Oleocanthal is capable of killing a variety of human cancer cells in vitro while leaving healthy cells unharmed. While apoptosis requires between 16 and 24 hours, oleocanthal operated within 30 minutes to one hour. Oleocanthal pierces cancer cells' lysosomes, the containers that store the cell's waste products, releasing enzymes that kill the cell. In healthy cells, the application of oleocanthal caused a temporary halt in their life cycles, but after 24 hours they returned to normal.
Oleocanthal inhibits the enzymatic activity of mammalian target of rapamycin with an IC50 value of 708 nM. Oleocanthal inhibits the growth of several breast cancer cell lines at low micromolar concentration in a dose-dependent manner. Oleocanthal treatment caused a marked downregulation of phosphorylated mTOR in metastatic breast cancer cell line. These results strongly indicate that mTOR inhibition is at least one of the factors of the reported anticancer and neuroprotective properties of oleocanthal.
Cell apoptosis is tested by treating the lysosomal membrane with acridine orange. Acridine orange radiates a red fluorescent color at an increased concentration in a lysosome that is undamaged. Oleocanthal weakens the red fluorescent color indicating apoptosis; however, non-cancerous cells will not experience apoptosis. This is a result of lysosome membrane permeabilization promoting cancer cell death. Lysosomal membrane permeabilization is not activated by oleocanthal in non-cancerous cells.

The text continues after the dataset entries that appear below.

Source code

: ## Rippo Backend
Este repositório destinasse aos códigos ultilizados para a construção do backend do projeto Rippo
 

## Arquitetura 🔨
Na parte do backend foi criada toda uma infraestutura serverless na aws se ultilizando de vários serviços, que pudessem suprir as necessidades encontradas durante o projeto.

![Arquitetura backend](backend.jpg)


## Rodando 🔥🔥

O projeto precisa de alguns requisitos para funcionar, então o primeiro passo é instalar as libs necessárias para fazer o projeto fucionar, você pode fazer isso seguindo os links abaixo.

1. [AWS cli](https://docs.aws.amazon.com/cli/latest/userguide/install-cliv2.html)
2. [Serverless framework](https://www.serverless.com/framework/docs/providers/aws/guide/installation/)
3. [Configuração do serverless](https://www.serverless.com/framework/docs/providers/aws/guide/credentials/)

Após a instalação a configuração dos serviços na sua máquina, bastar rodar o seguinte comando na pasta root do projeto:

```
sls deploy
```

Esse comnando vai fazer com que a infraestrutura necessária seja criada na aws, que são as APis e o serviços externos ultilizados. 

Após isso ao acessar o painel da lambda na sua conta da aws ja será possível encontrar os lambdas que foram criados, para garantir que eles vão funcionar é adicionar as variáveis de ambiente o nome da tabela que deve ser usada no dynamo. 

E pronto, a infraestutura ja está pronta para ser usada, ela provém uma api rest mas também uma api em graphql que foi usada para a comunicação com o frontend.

Oleocanthal has also been shown in vitro to inhibit c-met, an important tyrosine kinase receptor which is responsible for proliferation of many cell types. The same study that found these results also showed that oleocanthal had no deleterious effects on healthy control cells over a span of 48 hours, the same amount of time that it took for inhibition of c-met in MB-231 breast cancer cells. Cells are forced into cell cycle arrest during G1 phase, effectively decreasing the viability of this highly invasive cell line.

Potential medical uses

Although it is not being administered as a drug currently, many strategies are being studied to use oleocanthal as a small drug inhibitor of C-Met, as well a potential monoclonal antibody against hereditary gingival fibromatosis and C-Met.